Studio album by Kelly Price
- Released: June 3, 2014
- Genre: R&B
- Length: 45:05
- Label: eOne
- Producer: Anthony "Shep" Crawford; Kelly Price; Phillip "P3" Scott III;

Kelly Price chronology
| Kelly (2011) | Sing, Pray, Love, Vol. 1: Sing (2014) | Grace (2021) |

Singles from Kelly
- "It's My Time" Released: February 25, 2014;

= Sing Pray Love, Vol. 1: Sing =

Sing, Pray, Love, Vol. 1: Sing is the seventh studio album by American R&B singer-songwriter Kelly Price. It was released on June 3, 2014 through eOne and produced by Anthony "Shep" Crawford, Kelly Price and Phillip "P3" Scott III. The album was preceded by the release of one single "It's My Time."

==Promotion==
"It's My Time" was released as the lead and only single taken from the album.
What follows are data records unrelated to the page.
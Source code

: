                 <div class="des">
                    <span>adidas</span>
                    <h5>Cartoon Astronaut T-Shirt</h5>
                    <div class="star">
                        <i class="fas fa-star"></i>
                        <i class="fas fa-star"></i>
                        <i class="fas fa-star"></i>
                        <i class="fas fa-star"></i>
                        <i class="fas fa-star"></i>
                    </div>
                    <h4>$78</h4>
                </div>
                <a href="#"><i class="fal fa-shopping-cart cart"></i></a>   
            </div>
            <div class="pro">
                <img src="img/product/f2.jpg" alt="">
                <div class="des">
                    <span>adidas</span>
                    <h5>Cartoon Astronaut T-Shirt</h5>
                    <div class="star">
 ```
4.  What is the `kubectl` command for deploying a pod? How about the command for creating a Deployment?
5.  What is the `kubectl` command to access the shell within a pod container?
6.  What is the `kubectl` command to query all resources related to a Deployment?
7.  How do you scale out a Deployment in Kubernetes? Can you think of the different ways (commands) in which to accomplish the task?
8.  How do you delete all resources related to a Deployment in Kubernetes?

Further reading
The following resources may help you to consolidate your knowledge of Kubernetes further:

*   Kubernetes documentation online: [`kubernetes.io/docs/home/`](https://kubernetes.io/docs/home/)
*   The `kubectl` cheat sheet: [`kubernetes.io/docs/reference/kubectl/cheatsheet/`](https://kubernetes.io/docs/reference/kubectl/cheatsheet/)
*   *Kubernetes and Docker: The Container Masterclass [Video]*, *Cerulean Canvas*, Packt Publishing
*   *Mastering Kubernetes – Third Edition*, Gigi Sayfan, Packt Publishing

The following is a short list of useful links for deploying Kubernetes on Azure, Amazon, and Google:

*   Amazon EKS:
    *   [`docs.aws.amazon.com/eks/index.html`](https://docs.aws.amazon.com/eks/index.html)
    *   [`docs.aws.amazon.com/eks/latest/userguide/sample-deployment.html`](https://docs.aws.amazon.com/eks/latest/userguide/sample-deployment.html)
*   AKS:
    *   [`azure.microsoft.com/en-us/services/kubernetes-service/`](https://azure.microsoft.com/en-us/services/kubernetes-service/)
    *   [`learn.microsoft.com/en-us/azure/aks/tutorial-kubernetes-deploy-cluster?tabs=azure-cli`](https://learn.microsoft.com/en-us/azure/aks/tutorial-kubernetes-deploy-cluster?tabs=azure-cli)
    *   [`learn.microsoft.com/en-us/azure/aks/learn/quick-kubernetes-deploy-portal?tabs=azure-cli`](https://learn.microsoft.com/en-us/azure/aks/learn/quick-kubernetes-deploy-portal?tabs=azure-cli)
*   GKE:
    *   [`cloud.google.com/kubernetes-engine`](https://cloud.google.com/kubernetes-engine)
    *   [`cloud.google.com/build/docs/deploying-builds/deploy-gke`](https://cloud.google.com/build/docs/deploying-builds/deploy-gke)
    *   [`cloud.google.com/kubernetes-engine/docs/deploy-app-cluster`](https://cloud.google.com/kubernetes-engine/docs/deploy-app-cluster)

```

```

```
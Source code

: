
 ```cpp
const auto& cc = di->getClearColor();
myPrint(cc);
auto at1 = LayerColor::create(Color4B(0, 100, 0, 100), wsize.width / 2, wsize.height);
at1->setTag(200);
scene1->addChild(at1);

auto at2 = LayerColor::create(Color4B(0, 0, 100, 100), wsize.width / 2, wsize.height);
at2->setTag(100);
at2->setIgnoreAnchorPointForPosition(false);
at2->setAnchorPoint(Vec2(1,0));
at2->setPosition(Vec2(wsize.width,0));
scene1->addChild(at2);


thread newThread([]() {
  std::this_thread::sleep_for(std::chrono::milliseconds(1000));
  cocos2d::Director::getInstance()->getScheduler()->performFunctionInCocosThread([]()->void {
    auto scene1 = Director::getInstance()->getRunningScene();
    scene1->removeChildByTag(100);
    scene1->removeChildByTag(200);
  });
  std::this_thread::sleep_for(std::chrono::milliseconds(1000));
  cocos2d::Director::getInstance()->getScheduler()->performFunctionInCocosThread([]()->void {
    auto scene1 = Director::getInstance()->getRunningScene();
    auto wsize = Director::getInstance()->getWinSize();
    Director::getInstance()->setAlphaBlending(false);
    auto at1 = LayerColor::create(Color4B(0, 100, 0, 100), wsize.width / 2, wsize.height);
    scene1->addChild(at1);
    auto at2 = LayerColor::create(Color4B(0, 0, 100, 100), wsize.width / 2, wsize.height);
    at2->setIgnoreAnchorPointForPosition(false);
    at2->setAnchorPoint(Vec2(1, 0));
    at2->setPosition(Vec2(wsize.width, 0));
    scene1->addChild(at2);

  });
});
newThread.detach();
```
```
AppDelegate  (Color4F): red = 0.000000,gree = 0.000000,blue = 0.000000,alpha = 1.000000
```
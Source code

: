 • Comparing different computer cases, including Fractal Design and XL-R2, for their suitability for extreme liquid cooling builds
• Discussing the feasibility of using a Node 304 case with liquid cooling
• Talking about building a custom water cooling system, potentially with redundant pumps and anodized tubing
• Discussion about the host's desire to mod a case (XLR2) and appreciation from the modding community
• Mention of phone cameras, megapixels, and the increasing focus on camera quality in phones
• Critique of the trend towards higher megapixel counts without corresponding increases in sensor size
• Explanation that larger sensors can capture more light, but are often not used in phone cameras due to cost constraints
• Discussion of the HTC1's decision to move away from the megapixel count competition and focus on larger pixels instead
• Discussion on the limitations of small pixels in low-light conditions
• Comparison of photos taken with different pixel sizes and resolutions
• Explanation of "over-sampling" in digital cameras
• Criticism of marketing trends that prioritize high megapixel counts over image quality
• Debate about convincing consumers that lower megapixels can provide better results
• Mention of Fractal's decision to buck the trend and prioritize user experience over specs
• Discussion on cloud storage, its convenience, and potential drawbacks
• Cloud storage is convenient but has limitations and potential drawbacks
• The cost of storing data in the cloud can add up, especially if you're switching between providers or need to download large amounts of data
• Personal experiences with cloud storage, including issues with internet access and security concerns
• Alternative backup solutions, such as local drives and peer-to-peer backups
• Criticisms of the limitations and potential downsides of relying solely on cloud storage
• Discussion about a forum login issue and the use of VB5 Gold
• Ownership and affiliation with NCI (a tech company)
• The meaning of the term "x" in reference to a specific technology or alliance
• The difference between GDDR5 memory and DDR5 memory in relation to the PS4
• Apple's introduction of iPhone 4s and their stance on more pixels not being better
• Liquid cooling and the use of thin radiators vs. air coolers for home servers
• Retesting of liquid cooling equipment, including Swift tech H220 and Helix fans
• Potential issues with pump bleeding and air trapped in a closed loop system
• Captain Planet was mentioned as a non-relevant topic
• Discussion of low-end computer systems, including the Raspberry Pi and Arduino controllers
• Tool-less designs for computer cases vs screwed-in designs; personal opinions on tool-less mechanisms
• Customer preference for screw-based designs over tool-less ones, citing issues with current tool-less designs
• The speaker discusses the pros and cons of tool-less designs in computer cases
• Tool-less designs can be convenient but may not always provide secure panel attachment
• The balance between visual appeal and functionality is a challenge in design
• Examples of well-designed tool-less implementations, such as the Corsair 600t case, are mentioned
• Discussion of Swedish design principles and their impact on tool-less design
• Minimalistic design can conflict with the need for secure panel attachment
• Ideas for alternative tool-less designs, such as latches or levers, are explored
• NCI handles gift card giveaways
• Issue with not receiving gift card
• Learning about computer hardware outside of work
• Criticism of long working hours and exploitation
The song was released to iTunes on February 25, 2014. On May 30, 2014 "It's My Time" debuted at number 5 on the Billboard Adult R&B Songs chart, the following week the song peaked at number 4 on June 7, 2014 and remained on the charts for 13 weeks. On July 5, 2014 the song debuted at number 25 on the Hot R&B Songs chart. On June 28, 2014 the song debuted at number 23 on the R&B/Hip-Hop Airplay chart, the following week the song peaked at number 22 and remained on the charts for 14 weeks. On June 17, 2014, a new version of the song was released to iTunes, titled "It's My Time (Mike Cruz EDM Mix)".

==Critical reception==
Melody Charles from SoulTracks "blessed with some of the most powerful of pipes in her generation, Kelly Price is a singer and songwriter who has combined equal measure of gospel fervor and relatable authenticity since her 1998 debut. No matter what medium she's delivering in live or Memorex the clarity and conviction poured into Kelly's performances are enough to make the listener want to run down an aisle ("He Proposed"), shout His praises ("This Is Who I Am") or throw a temper tantrum ("Tired") all at the same time, which is why Sing Pray Love, Vol. 1: Sing is such an appropriate title for her seventh studio release."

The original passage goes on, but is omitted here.